Japon araştırmacıların satranç oyuncularının
beyin aktivitelerinin yoğunlaştığı bölgeleri belirleyerek yaptıkları
bilimsel araştırma, profesyonel satranç oyuncularının hamlelerini yaparken beyinlerinin gizli bölümlerini kullandıklarını ortaya çıkardı.
Japonya'daki RIKEN Beyin
Bilim Enstitüsü'ne bağlı Anlayışsal Beyin Haritalama Laboratuvarı'ndan Keiji Tanaka yönetimindeki bir grup Japon bilim adamının yaptığı araştırma, profesyonel satranç oyuncularının kritik hamleleri yaparken amatör satranç oyuncularından farklı olarak beyinlerinin iki kısmını da kullandıklarını gösterdi.
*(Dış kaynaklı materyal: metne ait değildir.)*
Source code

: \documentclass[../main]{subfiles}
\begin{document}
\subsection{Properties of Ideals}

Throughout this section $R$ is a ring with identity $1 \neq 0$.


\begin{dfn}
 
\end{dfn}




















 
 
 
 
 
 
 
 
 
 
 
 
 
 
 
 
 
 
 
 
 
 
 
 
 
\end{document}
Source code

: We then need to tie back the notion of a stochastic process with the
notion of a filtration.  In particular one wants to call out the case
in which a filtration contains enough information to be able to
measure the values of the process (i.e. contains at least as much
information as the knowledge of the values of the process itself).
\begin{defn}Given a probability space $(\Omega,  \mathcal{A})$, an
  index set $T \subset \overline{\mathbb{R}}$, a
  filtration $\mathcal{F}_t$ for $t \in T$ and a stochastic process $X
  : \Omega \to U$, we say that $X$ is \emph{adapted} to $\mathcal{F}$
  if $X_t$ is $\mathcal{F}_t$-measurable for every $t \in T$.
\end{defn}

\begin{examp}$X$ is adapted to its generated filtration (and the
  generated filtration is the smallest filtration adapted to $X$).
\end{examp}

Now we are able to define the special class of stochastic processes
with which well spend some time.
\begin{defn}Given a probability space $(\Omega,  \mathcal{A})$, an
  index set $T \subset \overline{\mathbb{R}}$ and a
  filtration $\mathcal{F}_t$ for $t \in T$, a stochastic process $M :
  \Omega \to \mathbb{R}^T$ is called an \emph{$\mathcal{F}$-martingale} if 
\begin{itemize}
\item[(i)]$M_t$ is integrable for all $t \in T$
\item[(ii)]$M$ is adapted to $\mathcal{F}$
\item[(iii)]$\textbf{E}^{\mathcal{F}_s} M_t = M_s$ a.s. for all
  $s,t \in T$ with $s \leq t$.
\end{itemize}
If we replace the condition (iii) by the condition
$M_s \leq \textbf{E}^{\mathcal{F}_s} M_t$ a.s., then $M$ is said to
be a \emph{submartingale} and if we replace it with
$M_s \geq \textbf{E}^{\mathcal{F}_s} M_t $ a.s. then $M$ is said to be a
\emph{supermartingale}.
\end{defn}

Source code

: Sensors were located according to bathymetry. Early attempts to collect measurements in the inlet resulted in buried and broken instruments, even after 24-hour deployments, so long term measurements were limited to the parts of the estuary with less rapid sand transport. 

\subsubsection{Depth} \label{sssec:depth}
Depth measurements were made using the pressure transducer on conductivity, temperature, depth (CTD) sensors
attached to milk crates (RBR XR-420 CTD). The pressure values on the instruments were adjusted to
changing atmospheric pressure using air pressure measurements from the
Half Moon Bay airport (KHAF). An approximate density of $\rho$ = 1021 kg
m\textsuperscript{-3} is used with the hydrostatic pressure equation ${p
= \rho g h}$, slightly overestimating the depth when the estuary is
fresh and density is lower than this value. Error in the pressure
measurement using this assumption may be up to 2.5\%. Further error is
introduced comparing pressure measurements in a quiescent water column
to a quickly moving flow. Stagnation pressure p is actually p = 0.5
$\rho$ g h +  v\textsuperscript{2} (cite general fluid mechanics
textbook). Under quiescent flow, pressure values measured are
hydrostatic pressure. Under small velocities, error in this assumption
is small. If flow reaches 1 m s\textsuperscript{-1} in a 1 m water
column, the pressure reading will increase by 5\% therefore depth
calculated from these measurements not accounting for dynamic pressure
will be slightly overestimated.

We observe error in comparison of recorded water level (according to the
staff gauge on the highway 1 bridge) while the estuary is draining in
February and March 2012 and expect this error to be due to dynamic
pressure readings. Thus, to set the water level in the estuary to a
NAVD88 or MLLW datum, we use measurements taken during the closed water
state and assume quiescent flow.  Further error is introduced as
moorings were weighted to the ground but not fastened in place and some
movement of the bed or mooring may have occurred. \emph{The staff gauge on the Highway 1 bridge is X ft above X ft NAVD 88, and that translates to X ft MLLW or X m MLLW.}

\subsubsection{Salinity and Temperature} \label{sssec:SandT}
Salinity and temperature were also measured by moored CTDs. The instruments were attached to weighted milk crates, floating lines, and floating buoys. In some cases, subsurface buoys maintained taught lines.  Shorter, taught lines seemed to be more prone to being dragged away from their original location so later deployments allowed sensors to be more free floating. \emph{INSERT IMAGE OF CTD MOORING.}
Şogi adı verilen Japon satrancı oyuncuları üzerinde yaptıkları araştırmayı
Science dergisinde yayımlayan bilim adamları, amatör satranççıların sadece beyinlerinin yan lobundaki ''dörtgen lopçuk'' adı verilen bölgeyi kullandığını, buna karşılık profesyonel satranç oyuncularının ise dörtgen lopçuğun yanı sıra, beynin iç kesiminde yer alan ''kaudat nükleus'' adı verilen bölgeyi de kullandıklarını belirledi.
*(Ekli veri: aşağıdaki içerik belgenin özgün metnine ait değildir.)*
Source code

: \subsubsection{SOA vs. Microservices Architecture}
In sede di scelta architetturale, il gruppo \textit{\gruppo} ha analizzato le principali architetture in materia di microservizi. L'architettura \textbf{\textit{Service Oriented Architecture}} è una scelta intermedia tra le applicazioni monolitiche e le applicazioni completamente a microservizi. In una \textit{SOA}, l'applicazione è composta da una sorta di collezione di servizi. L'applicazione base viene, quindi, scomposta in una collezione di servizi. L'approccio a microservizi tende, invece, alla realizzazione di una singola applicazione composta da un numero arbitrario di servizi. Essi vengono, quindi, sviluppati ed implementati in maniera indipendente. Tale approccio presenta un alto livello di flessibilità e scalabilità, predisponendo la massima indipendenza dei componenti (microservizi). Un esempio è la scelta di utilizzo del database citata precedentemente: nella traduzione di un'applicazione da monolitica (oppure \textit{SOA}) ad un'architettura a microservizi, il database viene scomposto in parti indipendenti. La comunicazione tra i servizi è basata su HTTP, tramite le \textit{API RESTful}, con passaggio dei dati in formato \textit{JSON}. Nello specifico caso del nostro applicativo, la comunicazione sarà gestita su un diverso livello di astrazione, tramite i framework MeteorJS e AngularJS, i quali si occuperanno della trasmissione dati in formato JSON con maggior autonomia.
Uzmanlar, beyindeki kaudat nükleus adı verilen bölgenin
vücut hareketlerinin değiştirilmesi işlevinden sorumlu olduğuna inanıyor.
Tanaka, yaptığı açıklamada, araştırmalarının amatör satranççıların satranç oynarken dörtgen lopçuk bölgesini profesyonel oyuncuların ancak üçte biri oranında kullandıklarını gösterdiğini kaydederek, ''Profesyonel oyuncular 10 yıldan daha uzun süre, her gün, saatlerce
antrenman yapar. Bu yoğun antrenman sonucu normalde beyin korteksinde olan aktivitenin kaudat nükleus bölgesine kaymış olması mümkün'' diye konuştu.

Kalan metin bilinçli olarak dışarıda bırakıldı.